This hypothesis has been further corroborated by the performance of the all-representation combination (C7) on all datasets. As shown in Tables 3, 4, and 5, the model trained on C7 consisting of three parallel convolutional groups that extract features from all three representations performs better than the other combinations (C1 to C6). Therefore, we use this all-representation combination model to train ACP-MHCNN and compare its performance with state-of-the-art methods in the following subsection. To provide more insight into our achieved results, we present receiver operating characteristic (ROC) curves for our achieved results. The ROC curve for ACP-740 (using fivefold cross validation), ACP-240 (using fivefold cross validation), and ACP-164 (using ACP-500 as the training dataset) are shown in Figs. 2, 3, and 4, respectively. The results for ACP-MHCNN when it is trained on ACP-740 dataset and tested on ACP-240 and ACP-164 datasets are provided in Table S1.
As shown in these figures, we constantly achieve very high Area Under the Curve (AUC) value. We achieve 0.90, 0.88, and 0.93 for ACP-740, ACP-240, and ACP-164, respectively. The consistent AUC achieved on these three benchmarks using different evaluation methods demonstrates the generality of our proposed model. In addition, achieving 0.93 in AUC on ACP-164 which is an independent test set demonstrates the potential of ACP-MHCNN on identifying ACP for new unseen samples.
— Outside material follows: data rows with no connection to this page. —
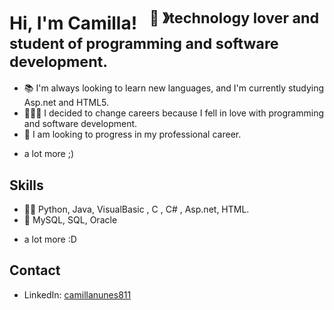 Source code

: # Hi, I'm Camilla! &nbsp;&nbsp;<sup>👾 &#12299;technology lover and student of programming and software development.</sup>


- 📚 I'm always looking to learn new languages, and I'm currently studying Asp.net and HTML5.
- 👩🏻‍💻 I decided to change careers because I fell in love with programming and software development.
- 🧭 I am looking to progress in my professional career.
+ a lot more ;)

## Skills
- 👨‍💻 Python, Java, VisualBasic , C , C# , Asp.net, HTML.
- 💽 MySQL, SQL, Oracle
+ a lot more :D

## Contact
- LinkedIn: [camillanunes811](https://www.linkedin.com/in/camillanunes811/)
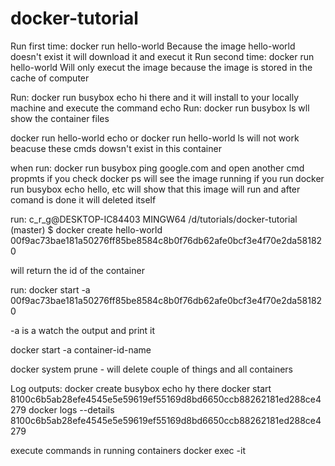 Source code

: # docker-tutorial

Run first time: docker run hello-world
    Because the image hello-world doesn't exist it will download it and execut it
Run second time: docker run hello-world
    Will only execut the image because the image is stored in the cache of computer

Run: docker run busybox echo hi there and it      will install to your locally machine and      execute the command echo
Run: docker run busybox ls
    wll show the container files

docker run hello-world echo or docker run hello-world ls will not work beacuse these cmds dowsn't exist in this container

when run: docker run busybox ping google.com and open another cmd propmts if you check docker ps will see the image running
if you run docker run busybox echo hello, etc will show that this image will run and after comand is done it will deleted itself


run:
c_r_g@DESKTOP-IC84403 MINGW64 /d/tutorials/docker-tutorial (master)
$ docker create hello-world
00f9ac73bae181a50276ff85be8584c8b0f76db62afe0bcf3e4f70e2da581820

will return the id of the container

run:
docker start -a 00f9ac73bae181a50276ff85be8584c8b0f76db62afe0bcf3e4f70e2da581820

-a is a watch the output and print it


docker start -a container-id-name

docker system prune - will delete couple of things and all containers


Log outputs:
docker create busybox echo hy there
docker start 8100c6b5ab28efe4545e5e59619ef55169d8bd6650ccb88262181ed288ce4279
docker logs --details 8100c6b5ab28efe4545e5e59619ef55169d8bd6650ccb88262181ed288ce4279

execute commands in running containers
docker exec -it <container id> <command>



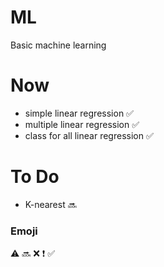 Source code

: # ML
 Basic machine learning

# Now
 - simple linear regression :white_check_mark:
 - multiple linear regression :white_check_mark:
 - class for all linear regression :white_check_mark:
# To Do
 - K-nearest :soon:

### Emoji
:warning:
:soon:
:x:
:heavy_exclamation_mark:
:white_check_mark:
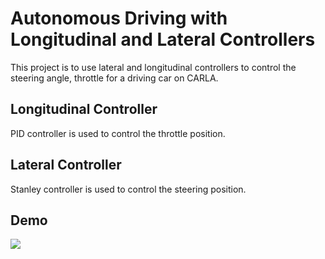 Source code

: # Autonomous Driving with Longitudinal and Lateral Controllers

This project is to use lateral and longitudinal controllers to control the steering angle, throttle for a driving car on CARLA.

## Longitudinal Controller

PID controller is used to control the throttle position.

## Lateral Controller

Stanley controller is used to control the steering position. 

## Demo
![](https://github.com/Sreenivas-2/Self-Driving-Cars/tree/master/INTRO%20TO%20SELF%20DRIVING%20CARS/Project_Module-7/Course1FinalProject/CARLA_Demo.gif)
We perform additional experiments to study the performance of our proposed method when full sequences are utilized instead of partial sequences. For these experiments, the longest sequence in each dataset was kept untouched and rest of the sequences were post-padded accordingly for matching the longest sequence’s length42. These results are reported in Tables 6, 7, and 8, respectively.
By comparing Tables 6 (ACP-740 full sequence), Table 7 (ACP-240 full sequence), and Table 8 (ACP-500/164 full sequence) with Tables 3 (ACP-740 partial sequence), Table 4 (ACP-240 partial sequence), and Table 5 (ACP-500/164 partial sequence), respectively, it can be observed that using full sequences degrade our model’s performance for most of the representation combinations. Moreover, for all three datasets, the performance of the model with the all-representation combination (C7) degrades significantly (for ACP-240, C7 performs much worse compared to C3) when full sequences are used. These observations suggest that using k N-terminus sequence performs better than complete sequences for ACP identification task using the current version of our model.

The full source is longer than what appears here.